Am Mittwochmorgen prallte eine verbrauchte Oberstufe einer Falcon-9-Rakete von SpaceX mit etwa 8.700 km/h nahe dem berühmten Einsteinkrater auf die Mondoberfläche. Aus dem Unfall wird ein unerwartetes Geschenk für die Planetenforschung.
Der Raketenblock — ungefähr so groß wie ein fünfstöckiges Gebäude, mindestens 4.000 kg schwer — wurde im Januar letzten Jahres in Florida gestartet und brachte zwei Mondlander auf ihre Transferbahn. Danach driftete die Stufe in einer langgezogenen Umlaufbahn.

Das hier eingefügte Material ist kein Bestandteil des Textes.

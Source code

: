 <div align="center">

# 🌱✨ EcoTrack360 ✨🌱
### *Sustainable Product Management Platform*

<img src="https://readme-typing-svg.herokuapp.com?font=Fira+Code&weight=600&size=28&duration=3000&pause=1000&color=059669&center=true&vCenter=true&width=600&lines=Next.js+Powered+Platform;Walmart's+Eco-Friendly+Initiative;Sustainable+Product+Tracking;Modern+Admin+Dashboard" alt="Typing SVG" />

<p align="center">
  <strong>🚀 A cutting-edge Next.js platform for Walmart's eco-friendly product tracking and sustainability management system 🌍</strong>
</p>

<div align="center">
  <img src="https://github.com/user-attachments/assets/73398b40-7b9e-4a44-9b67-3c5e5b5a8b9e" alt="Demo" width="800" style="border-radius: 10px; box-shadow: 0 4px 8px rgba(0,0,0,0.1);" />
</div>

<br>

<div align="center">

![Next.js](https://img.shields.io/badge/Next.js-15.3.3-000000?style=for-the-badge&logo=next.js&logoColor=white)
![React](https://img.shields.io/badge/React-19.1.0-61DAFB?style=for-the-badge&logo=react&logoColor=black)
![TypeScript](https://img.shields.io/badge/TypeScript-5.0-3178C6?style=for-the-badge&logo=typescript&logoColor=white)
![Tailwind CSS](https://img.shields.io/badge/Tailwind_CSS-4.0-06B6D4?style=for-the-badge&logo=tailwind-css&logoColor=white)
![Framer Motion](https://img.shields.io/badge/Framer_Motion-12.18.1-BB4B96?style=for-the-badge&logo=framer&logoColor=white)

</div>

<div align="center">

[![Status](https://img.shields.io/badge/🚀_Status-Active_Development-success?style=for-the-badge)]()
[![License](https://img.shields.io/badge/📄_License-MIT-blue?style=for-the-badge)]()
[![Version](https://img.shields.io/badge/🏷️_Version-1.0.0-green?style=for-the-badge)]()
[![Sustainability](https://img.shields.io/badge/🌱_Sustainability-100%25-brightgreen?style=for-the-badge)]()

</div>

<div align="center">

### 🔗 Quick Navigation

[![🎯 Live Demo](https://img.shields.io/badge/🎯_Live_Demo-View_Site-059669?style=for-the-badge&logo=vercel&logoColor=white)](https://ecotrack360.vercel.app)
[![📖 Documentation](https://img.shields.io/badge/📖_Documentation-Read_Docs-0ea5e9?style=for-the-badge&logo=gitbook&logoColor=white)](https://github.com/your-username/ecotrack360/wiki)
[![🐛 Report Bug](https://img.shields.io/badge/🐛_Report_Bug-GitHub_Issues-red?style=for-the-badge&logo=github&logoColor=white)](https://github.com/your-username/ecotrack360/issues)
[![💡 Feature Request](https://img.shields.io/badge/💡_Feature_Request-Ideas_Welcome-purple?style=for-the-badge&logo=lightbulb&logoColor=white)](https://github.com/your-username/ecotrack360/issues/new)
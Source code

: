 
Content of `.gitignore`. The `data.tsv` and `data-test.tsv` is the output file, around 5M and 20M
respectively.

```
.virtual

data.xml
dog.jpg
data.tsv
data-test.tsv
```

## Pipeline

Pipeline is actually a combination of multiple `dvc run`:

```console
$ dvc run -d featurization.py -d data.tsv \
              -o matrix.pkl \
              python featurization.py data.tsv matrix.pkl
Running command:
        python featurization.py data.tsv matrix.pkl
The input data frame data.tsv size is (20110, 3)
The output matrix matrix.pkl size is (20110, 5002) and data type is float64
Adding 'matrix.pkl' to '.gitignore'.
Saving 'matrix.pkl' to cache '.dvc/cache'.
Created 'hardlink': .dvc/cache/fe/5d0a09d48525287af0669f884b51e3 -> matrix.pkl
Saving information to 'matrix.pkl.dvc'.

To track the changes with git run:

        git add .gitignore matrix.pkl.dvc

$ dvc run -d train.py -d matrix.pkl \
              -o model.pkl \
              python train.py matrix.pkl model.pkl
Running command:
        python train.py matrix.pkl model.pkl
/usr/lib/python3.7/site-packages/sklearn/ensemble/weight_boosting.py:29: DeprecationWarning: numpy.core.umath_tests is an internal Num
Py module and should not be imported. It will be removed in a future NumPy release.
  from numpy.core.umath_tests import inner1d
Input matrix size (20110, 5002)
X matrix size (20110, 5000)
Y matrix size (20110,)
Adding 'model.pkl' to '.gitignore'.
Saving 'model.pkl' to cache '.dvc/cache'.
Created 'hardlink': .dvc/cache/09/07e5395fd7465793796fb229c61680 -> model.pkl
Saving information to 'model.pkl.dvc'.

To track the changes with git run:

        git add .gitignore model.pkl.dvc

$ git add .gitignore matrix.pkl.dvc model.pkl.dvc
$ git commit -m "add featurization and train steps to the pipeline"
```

Über 18 Monate hinweg versetzten geringe Gravitationsstörungen von Erde, Mond und Sonne sowie der Strahlungsdruck des Sonnenlichts sie auf Kollisionskurs.
Der Einschlag ereignete sich um etwa 06:35 UTC. Da Forscher Größe, Masse, Geschwindigkeit und Aufprallpunkt der Stufe genau kennen, wird aus dem Unfall ein seltenes kontrolliertes Experiment — ein Glücksfall für die Planetenwissenschaft.
Sowjetische Sonde Luna 2 (1959), NASA-Ranger-Sonden der 1960er, Apollo-Raketenstufen, die LCROSS-Mission (2009) und ein chinesischer Raketenbooster aus 2014 (Einschlag 2022) gingen voraus — ein Beleg, dass Weltraumschrott sich unaufhörlich ansammelt.